• _What the task requires_
Only one portion of the data is to be written out: from the line bearing "when it's [pause time]" through the line bearing "when pomodoro is done". Write it exactly as it appears.
──────── Data under study ────────
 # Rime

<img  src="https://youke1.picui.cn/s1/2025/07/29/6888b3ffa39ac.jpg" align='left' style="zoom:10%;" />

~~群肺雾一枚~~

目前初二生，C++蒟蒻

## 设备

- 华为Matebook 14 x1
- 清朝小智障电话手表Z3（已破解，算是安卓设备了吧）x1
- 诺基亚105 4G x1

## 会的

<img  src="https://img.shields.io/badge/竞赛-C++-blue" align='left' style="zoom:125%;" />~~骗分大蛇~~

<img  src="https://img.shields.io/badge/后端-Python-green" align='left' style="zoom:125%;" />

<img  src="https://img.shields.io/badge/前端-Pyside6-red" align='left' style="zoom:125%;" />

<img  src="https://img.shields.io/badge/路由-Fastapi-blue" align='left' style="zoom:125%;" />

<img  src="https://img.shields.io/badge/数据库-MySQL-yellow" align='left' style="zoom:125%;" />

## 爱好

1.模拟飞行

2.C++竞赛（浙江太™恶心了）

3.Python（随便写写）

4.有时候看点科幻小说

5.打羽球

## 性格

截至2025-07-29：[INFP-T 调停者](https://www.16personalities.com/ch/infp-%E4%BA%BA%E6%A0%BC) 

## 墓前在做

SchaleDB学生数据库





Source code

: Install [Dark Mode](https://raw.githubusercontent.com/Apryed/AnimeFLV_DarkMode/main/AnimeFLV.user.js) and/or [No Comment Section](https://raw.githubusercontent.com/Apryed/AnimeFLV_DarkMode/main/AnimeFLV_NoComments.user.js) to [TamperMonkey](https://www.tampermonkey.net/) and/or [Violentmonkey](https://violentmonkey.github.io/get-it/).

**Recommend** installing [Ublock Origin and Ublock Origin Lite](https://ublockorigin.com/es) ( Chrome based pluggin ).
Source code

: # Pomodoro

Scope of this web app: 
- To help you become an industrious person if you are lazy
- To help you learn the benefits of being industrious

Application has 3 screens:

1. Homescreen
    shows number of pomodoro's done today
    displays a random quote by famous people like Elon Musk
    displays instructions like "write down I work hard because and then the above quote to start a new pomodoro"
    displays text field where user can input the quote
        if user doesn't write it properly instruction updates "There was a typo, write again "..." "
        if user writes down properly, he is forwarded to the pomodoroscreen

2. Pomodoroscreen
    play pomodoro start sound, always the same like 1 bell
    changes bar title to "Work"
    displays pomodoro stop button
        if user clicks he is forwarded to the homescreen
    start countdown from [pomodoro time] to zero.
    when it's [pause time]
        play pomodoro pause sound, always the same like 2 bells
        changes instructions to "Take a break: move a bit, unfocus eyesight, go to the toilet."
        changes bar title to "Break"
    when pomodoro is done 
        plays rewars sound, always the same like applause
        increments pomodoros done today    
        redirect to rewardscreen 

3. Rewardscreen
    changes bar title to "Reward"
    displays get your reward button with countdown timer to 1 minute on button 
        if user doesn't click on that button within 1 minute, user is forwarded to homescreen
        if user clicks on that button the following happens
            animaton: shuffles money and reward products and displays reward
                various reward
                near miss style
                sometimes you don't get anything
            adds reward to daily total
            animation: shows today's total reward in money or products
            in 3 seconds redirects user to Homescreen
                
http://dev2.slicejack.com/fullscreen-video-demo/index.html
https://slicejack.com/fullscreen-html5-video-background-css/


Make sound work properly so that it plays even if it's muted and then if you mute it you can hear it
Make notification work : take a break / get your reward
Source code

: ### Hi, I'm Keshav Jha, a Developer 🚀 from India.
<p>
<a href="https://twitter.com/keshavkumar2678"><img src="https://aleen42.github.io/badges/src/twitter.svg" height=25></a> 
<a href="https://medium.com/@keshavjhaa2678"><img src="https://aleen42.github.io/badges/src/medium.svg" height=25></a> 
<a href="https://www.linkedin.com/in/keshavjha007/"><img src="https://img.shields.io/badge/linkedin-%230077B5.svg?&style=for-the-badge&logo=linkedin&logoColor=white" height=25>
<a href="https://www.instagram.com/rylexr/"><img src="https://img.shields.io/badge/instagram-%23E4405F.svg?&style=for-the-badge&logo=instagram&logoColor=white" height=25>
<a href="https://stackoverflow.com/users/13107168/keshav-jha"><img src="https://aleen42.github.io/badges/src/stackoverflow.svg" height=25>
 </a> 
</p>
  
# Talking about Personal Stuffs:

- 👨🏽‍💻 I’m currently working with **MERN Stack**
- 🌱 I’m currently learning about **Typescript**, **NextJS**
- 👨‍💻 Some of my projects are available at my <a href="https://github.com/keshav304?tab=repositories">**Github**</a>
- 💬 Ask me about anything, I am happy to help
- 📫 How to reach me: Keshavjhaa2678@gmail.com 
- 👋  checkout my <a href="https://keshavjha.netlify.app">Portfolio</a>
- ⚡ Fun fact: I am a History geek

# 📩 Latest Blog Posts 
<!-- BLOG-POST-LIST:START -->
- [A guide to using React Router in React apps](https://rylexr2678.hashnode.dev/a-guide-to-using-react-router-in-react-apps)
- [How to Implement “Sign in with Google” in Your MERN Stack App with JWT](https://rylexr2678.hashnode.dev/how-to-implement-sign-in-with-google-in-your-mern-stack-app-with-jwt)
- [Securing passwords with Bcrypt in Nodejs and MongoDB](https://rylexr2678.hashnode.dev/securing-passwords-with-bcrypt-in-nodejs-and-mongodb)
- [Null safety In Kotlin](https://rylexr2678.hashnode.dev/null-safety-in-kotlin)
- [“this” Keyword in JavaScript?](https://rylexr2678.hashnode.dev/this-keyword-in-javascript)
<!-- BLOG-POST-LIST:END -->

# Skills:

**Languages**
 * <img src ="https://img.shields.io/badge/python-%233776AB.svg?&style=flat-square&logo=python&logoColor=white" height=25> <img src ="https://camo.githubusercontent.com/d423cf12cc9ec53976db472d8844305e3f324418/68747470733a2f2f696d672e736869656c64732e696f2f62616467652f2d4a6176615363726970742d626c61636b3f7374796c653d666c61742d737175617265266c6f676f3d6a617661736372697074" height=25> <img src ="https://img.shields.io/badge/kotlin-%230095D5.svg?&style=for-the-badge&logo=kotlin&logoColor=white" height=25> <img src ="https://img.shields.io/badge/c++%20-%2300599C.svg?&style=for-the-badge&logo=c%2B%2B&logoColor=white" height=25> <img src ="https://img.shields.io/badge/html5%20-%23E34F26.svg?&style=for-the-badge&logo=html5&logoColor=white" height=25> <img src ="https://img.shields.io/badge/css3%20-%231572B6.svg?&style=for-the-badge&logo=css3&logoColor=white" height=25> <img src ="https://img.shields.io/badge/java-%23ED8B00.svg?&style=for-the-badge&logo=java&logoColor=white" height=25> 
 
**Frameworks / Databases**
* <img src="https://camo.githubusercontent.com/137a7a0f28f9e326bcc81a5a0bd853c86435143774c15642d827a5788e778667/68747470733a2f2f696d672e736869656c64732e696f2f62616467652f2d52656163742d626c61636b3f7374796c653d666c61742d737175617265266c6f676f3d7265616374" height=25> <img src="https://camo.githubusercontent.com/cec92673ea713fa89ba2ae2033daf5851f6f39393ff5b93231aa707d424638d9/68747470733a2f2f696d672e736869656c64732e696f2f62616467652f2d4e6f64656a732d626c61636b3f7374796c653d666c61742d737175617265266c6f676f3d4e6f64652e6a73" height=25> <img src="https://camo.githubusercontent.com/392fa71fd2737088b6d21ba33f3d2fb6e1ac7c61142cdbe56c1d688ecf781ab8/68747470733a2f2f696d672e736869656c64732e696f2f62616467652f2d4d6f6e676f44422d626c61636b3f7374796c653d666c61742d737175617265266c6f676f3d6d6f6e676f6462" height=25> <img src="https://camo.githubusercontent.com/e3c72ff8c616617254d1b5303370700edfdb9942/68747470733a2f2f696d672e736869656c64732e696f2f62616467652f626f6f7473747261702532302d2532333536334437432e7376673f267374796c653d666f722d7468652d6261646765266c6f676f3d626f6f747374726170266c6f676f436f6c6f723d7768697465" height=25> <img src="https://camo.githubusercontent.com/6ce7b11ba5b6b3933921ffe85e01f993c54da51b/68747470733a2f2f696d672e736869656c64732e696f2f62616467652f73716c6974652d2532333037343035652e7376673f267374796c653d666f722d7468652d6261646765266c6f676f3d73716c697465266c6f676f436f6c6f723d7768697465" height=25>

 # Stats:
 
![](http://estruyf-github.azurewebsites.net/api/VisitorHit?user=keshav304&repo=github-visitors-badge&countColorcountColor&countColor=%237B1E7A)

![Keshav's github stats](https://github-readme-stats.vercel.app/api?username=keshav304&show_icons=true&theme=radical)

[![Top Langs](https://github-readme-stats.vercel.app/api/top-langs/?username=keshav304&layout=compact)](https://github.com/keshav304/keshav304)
────────
• _Task answer_
    when it's [pause time]
        play pomodoro pause sound, always the same like 2 bells
        changes instructions to "Take a break: move a bit, unfocus eyesight, go to the toilet."
        changes bar title to "Break"
    when pomodoro is done 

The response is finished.